▸ DIRECTIONS FOR THIS TASK
In the records below, how many lines hold the word "space"? Give only the number.

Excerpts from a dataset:

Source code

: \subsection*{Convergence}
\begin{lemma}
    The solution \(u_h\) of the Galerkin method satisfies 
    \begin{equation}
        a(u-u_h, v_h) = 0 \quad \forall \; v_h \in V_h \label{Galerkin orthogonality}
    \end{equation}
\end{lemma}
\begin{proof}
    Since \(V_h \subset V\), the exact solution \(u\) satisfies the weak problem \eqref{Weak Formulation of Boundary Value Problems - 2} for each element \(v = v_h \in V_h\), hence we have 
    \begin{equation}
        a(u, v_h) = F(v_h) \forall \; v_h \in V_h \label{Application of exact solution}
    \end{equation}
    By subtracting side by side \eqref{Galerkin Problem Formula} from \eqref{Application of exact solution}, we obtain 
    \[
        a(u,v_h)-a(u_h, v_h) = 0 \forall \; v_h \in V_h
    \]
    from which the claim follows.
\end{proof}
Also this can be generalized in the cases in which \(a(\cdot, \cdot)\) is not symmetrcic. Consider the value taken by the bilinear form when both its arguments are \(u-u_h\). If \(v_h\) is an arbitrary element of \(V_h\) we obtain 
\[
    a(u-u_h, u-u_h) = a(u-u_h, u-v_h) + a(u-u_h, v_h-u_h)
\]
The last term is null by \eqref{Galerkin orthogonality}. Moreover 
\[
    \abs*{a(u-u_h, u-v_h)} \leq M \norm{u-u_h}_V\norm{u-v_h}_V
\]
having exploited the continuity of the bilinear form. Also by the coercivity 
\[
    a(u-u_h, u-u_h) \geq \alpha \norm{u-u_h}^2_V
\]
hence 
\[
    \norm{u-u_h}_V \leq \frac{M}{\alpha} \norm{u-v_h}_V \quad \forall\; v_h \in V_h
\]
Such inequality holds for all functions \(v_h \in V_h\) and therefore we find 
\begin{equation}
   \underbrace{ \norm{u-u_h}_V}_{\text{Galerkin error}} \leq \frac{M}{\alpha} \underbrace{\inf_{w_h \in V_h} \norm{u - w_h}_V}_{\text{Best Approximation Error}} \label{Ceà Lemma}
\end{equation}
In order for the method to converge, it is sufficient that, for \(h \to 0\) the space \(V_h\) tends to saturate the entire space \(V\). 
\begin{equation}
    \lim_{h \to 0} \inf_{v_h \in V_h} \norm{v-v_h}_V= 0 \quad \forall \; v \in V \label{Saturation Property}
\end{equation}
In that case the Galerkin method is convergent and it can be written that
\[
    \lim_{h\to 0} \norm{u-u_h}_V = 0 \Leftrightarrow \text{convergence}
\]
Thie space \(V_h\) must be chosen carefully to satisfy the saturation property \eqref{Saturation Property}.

▸ RESULT OF THE EXERCISE
2